Ok, i did again some tests (the last ones were ages ago). It’s true that Unity can work with concrete classes, even when they are derived from a generic class. However Unity’s DLL importer which looks for MonoBehaviour components seems to generally reject all classes that have a generic super class somewhere up the hierarchy. So while it’s possible to actually use the class, the Editor won’t recognise it as a valid component since no “MonoScript subasset” has been generated for that class.

This is actually a bug in Unitys DLL importer.

In the example case of a Monobehaviour-singleton there are two possible options based on if the singleton is generated on-the-fly or if it’s a scene-based / serialized singleton:

If you don’t need serialization, it should work out of the box. The instance is created when you first access the singleton, just as expected.

If you want to preinitialize the instance you have to create another subclass in the project itself as a dirty workaround.

Example:

// inside our external DLL

public class Singleton<TSelfType> : MonoBehaviour where TSelfType : MonoBehaviour
{
    private static TSelfType m_Instance = null;
    public static TSelfType Instance
    {
        get
        {
            if (m_Instance == null)
            {
                var type = typeof(TSelfType);
                m_Instance = (TSelfType)FindObjectOfType(type);
                if (m_Instance == null)
                {
                    m_Instance = (new GameObject(type.Name)).AddComponent<TSelfType>();
                }
                DontDestroyOnLoad(m_Instance);
            }
            return m_Instance;
        }
    }
}

public class SomeManager : Singleton<SomeManager>
{
    public string someString;
    public int someInt;
    public Transform someOtherObject;
}

When we import this DLL into our project, Unity won’t recognise SomeManager as component. But if we add another script (SomeManagerImp.cs) to our project which contains this class:

// inside our Unity project
using OurDLLNamespace;

public class SomeManagerImp : SomeManager
{
    // empty
}

We can add an instance of this class to a gameobject in the scene and have our serialized instance. The singleton still works fine since this class is a subclass of the singleton.

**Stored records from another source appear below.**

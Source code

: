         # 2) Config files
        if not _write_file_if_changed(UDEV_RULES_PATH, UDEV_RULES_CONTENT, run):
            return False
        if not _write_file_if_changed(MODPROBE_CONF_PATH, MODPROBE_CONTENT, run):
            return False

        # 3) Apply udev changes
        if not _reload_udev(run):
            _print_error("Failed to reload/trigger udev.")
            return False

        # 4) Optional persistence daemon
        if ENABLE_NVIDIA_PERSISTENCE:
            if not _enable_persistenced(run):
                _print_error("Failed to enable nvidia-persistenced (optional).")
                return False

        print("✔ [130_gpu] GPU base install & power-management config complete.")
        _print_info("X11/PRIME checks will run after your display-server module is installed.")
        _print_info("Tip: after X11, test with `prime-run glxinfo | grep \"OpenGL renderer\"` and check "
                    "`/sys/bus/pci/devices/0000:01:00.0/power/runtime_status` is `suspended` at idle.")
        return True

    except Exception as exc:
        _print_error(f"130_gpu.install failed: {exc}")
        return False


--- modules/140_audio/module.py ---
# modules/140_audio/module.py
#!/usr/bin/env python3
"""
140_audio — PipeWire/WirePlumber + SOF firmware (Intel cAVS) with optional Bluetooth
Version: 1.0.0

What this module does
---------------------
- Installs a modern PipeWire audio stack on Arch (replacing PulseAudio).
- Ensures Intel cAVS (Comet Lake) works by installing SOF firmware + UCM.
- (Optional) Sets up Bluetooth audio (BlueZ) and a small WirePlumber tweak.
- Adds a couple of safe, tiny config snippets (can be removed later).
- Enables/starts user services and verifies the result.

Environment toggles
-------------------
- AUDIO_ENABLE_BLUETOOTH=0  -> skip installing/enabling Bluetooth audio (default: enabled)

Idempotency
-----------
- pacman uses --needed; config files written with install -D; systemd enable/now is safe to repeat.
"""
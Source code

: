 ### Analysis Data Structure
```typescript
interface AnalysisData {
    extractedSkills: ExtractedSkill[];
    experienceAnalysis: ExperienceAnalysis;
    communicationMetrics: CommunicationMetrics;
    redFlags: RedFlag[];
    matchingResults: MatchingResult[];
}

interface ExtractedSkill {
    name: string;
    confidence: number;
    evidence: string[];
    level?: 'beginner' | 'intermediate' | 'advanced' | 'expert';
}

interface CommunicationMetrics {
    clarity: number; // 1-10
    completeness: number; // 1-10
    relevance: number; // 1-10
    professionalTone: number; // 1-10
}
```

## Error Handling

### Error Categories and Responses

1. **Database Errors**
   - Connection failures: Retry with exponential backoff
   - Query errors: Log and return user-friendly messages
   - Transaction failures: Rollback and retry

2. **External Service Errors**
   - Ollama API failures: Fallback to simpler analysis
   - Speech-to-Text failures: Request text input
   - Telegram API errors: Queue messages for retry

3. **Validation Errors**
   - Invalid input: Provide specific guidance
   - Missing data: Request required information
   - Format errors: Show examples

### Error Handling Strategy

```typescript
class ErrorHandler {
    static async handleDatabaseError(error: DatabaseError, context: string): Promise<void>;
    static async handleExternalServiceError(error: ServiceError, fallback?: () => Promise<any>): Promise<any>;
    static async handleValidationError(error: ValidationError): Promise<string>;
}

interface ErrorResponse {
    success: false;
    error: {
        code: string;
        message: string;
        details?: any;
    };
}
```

Unity can’t unity-serialize the types of generic objects. It’s impossible.

I’ve done a few things that need types serialized, and usually I end up going with a string to represent the type (which can be selected from a drop-down if you write a custom editor / property drawer). In your case though, you might have Base : Monobehaviour and MyScript : Base, and then something stupid like BaseLogic< T > : object which just contains the generic functions you need. A Base would create a personal instance of a BaseLogic of its own type (MyScript or Base) and link it to itself.

Dealing with Unity not serializing generics is always yucky, I’d recommend avoid needing generics of serialized Unity-types where possible (MonoBehaviour, ScriptableObject, whatever else).